___ Given data ___

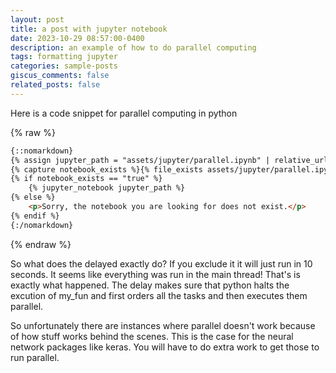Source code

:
 ```yaml
---
layout: post
title: a post with jupyter notebook
date: 2023-10-29 08:57:00-0400
description: an example of how to do parallel computing
tags: formatting jupyter
categories: sample-posts
giscus_comments: false
related_posts: false
---
```


Here is a code snippet for parallel computing in python

{% raw %}

```html
{::nomarkdown}
{% assign jupyter_path = "assets/jupyter/parallel.ipynb" | relative_url %}
{% capture notebook_exists %}{% file_exists assets/jupyter/parallel.ipynb %}{% endcapture %}
{% if notebook_exists == "true" %}
    {% jupyter_notebook jupyter_path %}
{% else %}
    <p>Sorry, the notebook you are looking for does not exist.</p>
{% endif %}
{:/nomarkdown}
```

{% endraw %}

So what does the delayed exactly do? If you exclude it it will just run in 10 seconds. It seems like everything was run in the main thread! That's is exactly what happened. The delay makes sure that python halts the excution of my_fun and first orders all the tasks and then executes them parallel.

So unfortunately there are instances where parallel doesn't work because of how stuff works behind the scenes. This is the case for the neural network packages like keras. You will have to do extra work to get those to run parallel.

___

Work required
If a line in the data contains the string "python", count it, then give the total and nothing else.

Output below
2